John Mitchell recently posed a question on his blog asking about the difference between design and architecture. He argues that, when people use the term architecture, they are just talking about design. I agree.
Between "design" and "architecture", "design" is easier to express and comprehend.
For most of us, design is a somewhat coarse-grained structure of the software. It usually describes the relation between various artifacts in the software. For example, one design might describe relationships between interfaces, classes etc. Another design for a different software may describe a more coarse-grained view of the software in terms of components, services, data sources, their relationships etc. In both cases, designs tend to be express the designers' intent of how various bits and pieces of software may look like.

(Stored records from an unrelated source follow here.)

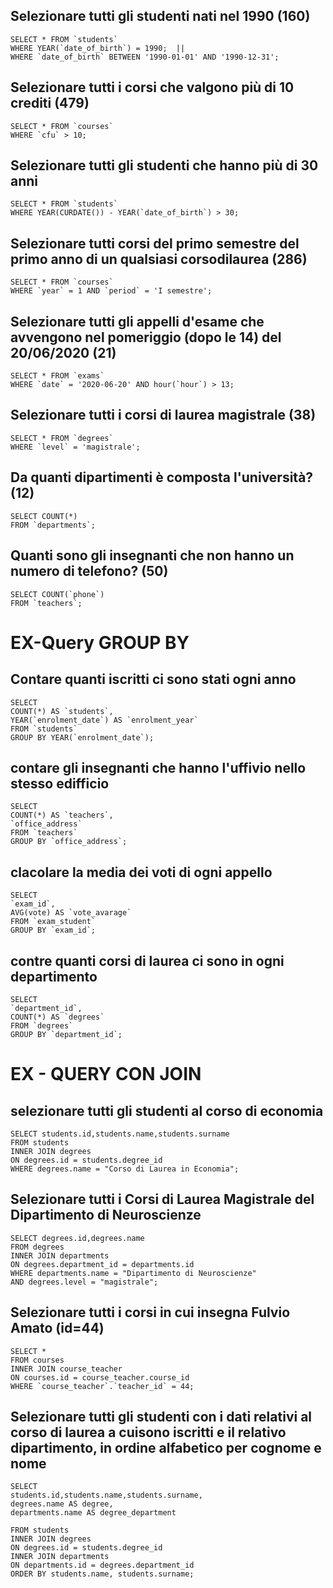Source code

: ## Selezionare tutti gli studenti nati nel 1990 (160)

    SELECT * FROM `students` 
    WHERE YEAR(`date_of_birth`) = 1990;  || 
    WHERE `date_of_birth` BETWEEN '1990-01-01' AND '1990-12-31';

## Selezionare tutti i corsi che valgono più di 10 crediti (479)

    SELECT * FROM `courses` 
    WHERE `cfu` > 10;

## Selezionare tutti gli studenti che hanno più di 30 anni
    SELECT * FROM `students`
    WHERE YEAR(CURDATE()) - YEAR(`date_of_birth`) > 30;

## Selezionare tutti corsi del primo semestre del primo anno di un qualsiasi corsodilaurea (286)
    SELECT * FROM `courses`  
    WHERE `year` = 1 AND `period` = 'I semestre';

## Selezionare tutti gli appelli d'esame che avvengono nel pomeriggio (dopo le 14) del 20/06/2020 (21)

    SELECT * FROM `exams` 
    WHERE `date` = '2020-06-20' AND hour(`hour`) > 13;

## Selezionare tutti i corsi di laurea magistrale (38)

    SELECT * FROM `degrees`
    WHERE `level` = 'magistrale';


## Da quanti dipartimenti è composta l'università? (12)

    SELECT COUNT(*) 
    FROM `departments`;

## Quanti sono gli insegnanti che non hanno un numero di telefono? (50)
    SELECT COUNT(`phone`) 
    FROM `teachers`;


# EX-Query GROUP BY 

## Contare quanti iscritti ci sono stati ogni anno 

    SELECT
	COUNT(*) AS `students`,
	YEAR(`enrolment_date`) AS `enrolment_year`
    FROM `students`
    GROUP BY YEAR(`enrolment_date`);

## contare gli insegnanti che hanno l'uffivio nello stesso edifficio

    SELECT
	COUNT(*) AS `teachers`,
    `office_address`
    FROM `teachers`
    GROUP BY `office_address`;

## clacolare la media dei voti di ogni  appello

    SELECT
    `exam_id`,
    AVG(vote) AS `vote_avarage`
    FROM `exam_student`
    GROUP BY `exam_id`;

## contre quanti corsi di laurea ci sono in ogni departimento
    
    SELECT
	`department_id`,
    COUNT(*) AS `degrees`
    FROM `degrees`
    GROUP BY `department_id`;


# EX - QUERY CON JOIN

## selezionare tutti gli studenti al corso di economia

    SELECT students.id,students.name,students.surname
    FROM students
    INNER JOIN degrees
    ON degrees.id = students.degree_id
    WHERE degrees.name = "Corso di Laurea in Economia";

## Selezionare tutti i Corsi di Laurea Magistrale del Dipartimento di Neuroscienze

    SELECT degrees.id,degrees.name
    FROM degrees
    INNER JOIN departments
    ON degrees.department_id = departments.id
    WHERE departments.name = "Dipartimento di Neuroscienze"
    AND degrees.level = "magistrale";

##  Selezionare tutti i corsi in cui insegna Fulvio Amato (id=44)

    SELECT *
    FROM courses
    INNER JOIN course_teacher
    ON courses.id = course_teacher.course_id
    WHERE `course_teacher`.`teacher_id` = 44;

## Selezionare tutti gli studenti con i dati relativi al corso di laurea a cuisono iscritti e il relativo dipartimento, in ordine alfabetico per cognome e nome
    SELECT
    students.id,students.name,students.surname,
    degrees.name AS degree,
    departments.name AS degree_department

    FROM students
    INNER JOIN degrees
    ON degrees.id = students.degree_id
    INNER JOIN departments
    ON departments.id = degrees.department_id
    ORDER BY students.name, students.surname;

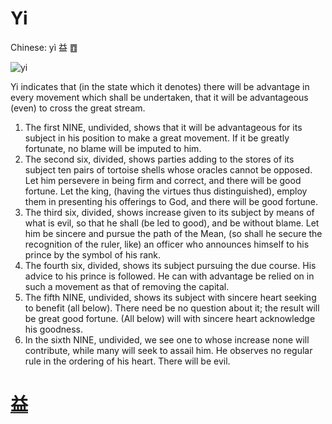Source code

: # Yi

Chinese: yì 益 ䷩

![yi](https://88o.io/wp-content/uploads/2018/09/42-e79b8ayi.jpg)

Yi indicates that (in the state which it denotes) there will be advantage in every movement which shall be undertaken,
that it will be advantageous (even) to cross the great stream.

1. The first NINE, undivided, shows that it will be advantageous for its subject in his position to make a great movement. If it be greatly fortunate, no blame will be imputed to him.
2. The second six, divided, shows parties adding to the stores of its subject ten pairs of tortoise shells whose oracles cannot be opposed. Let him persevere in being firm and correct, and there will be good fortune. Let the king, (having the virtues thus distinguished), employ them in presenting his offerings to God, and there will be good fortune.
3. The third six, divided, shows increase given to its subject by means of what is evil, so that he shall (be led to good), and be without blame. Let him be sincere and pursue the path of the Mean, (so shall he secure the recognition of the ruler, like) an officer who announces himself to his prince by the symbol of his rank.
4. The fourth six, divided, shows its subject pursuing the due course. His advice to his prince is followed. He can with advantage be relied on in such a movement as that of removing the capital.
5. The fifth NINE, undivided, shows its subject with sincere heart seeking to benefit (all below). There need be no question about it; the result will be great good fortune. (All below) will with sincere heart acknowledge his goodness.
6. In the sixth NINE, undivided, we see one to whose increase none will contribute, while many will seek to assail him. He observes no regular rule in the ordering of his heart. There will be evil.

# [益](./e79b8ayi_cn.md)
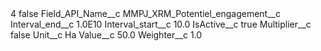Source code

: <?xml version="1.0" encoding="UTF-8"?>
<CustomMetadata xmlns="http://soap.sforce.com/2006/04/metadata" xmlns:xsi="http://www.w3.org/2001/XMLSchema-instance" xmlns:xsd="http://www.w3.org/2001/XMLSchema">
    <label>4</label>
    <protected>false</protected>
    <values>
        <field>Field_API_Name__c</field>
        <value xsi:type="xsd:string">MMPJ_XRM_Potentiel_engagement__c</value>
    </values>
    <values>
        <field>Interval_end__c</field>
        <value xsi:type="xsd:double">1.0E10</value>
    </values>
    <values>
        <field>Interval_start__c</field>
        <value xsi:type="xsd:double">10.0</value>
    </values>
    <values>
        <field>IsActive__c</field>
        <value xsi:type="xsd:boolean">true</value>
    </values>
    <values>
        <field>Multiplier__c</field>
        <value xsi:type="xsd:boolean">false</value>
    </values>
    <values>
        <field>Unit__c</field>
        <value xsi:type="xsd:string">Ha</value>
    </values>
    <values>
        <field>Value__c</field>
        <value xsi:type="xsd:double">50.0</value>
    </values>
    <values>
        <field>Weighter__c</field>
        <value xsi:type="xsd:double">1.0</value>
    </values>
</CustomMetadata>
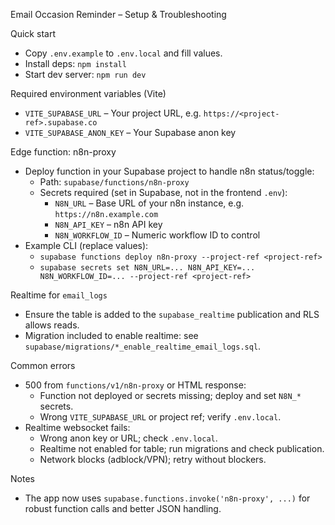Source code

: Email Occasion Reminder – Setup & Troubleshooting

Quick start

- Copy `.env.example` to `.env.local` and fill values.
- Install deps: `npm install`
- Start dev server: `npm run dev`

Required environment variables (Vite)

- `VITE_SUPABASE_URL` – Your project URL, e.g. `https://<project-ref>.supabase.co`
- `VITE_SUPABASE_ANON_KEY` – Your Supabase anon key

Edge function: n8n-proxy

- Deploy function in your Supabase project to handle n8n status/toggle:
  - Path: `supabase/functions/n8n-proxy`
  - Secrets required (set in Supabase, not in the frontend `.env`):
    - `N8N_URL` – Base URL of your n8n instance, e.g. `https://n8n.example.com`
    - `N8N_API_KEY` – n8n API key
    - `N8N_WORKFLOW_ID` – Numeric workflow ID to control
- Example CLI (replace values):
  - `supabase functions deploy n8n-proxy --project-ref <project-ref>`
  - `supabase secrets set N8N_URL=... N8N_API_KEY=... N8N_WORKFLOW_ID=... --project-ref <project-ref>`

Realtime for `email_logs`

- Ensure the table is added to the `supabase_realtime` publication and RLS allows reads.
- Migration included to enable realtime: see `supabase/migrations/*_enable_realtime_email_logs.sql`.

Common errors

- 500 from `functions/v1/n8n-proxy` or HTML response:
  - Function not deployed or secrets missing; deploy and set `N8N_*` secrets.
  - Wrong `VITE_SUPABASE_URL` or project ref; verify `.env.local`.
- Realtime websocket fails:
  - Wrong anon key or URL; check `.env.local`.
  - Realtime not enabled for table; run migrations and check publication.
  - Network blocks (adblock/VPN); retry without blockers.

Notes

- The app now uses `supabase.functions.invoke('n8n-proxy', ...)` for robust function calls and better JSON handling.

Architecture is a different kind of a beast. When you ask someone to explain the architecture of their software, he or she might draw a few boxes with lines or arrows between those boxes. This is not architecture. Such a diagram can at best express a highly coarse-grained structure of the software. We might as well call it "boxitecture". Its granularity may be too coarse to be useful to guide an implementation, and hence may not be called design. My observation is that, people use their understanding of the design of the software to express some higher-level view as boxes and lines, and tend to call it architecture.
As a concept, architecture may be too broad to define. Most software pundits use different kinds of views (use case, network etc.) to describe architecture. But those descriptions tend to too academic to adequately capture the essence of architecture. Any description of "architecture" should describe the set of rules and constraints behind the design, and answer questions on performance, scalability, extensibility etc. Roy Fielding describes this notion with "architectural styles" in his dissertation.
To summarize, design is not architecture. Boxes and lines don't either describe architecture. Architecture is more than just the structure of the software and the data flow. Whatever description used to describe architecture should adequately describe the rules/constraints underlying the software design.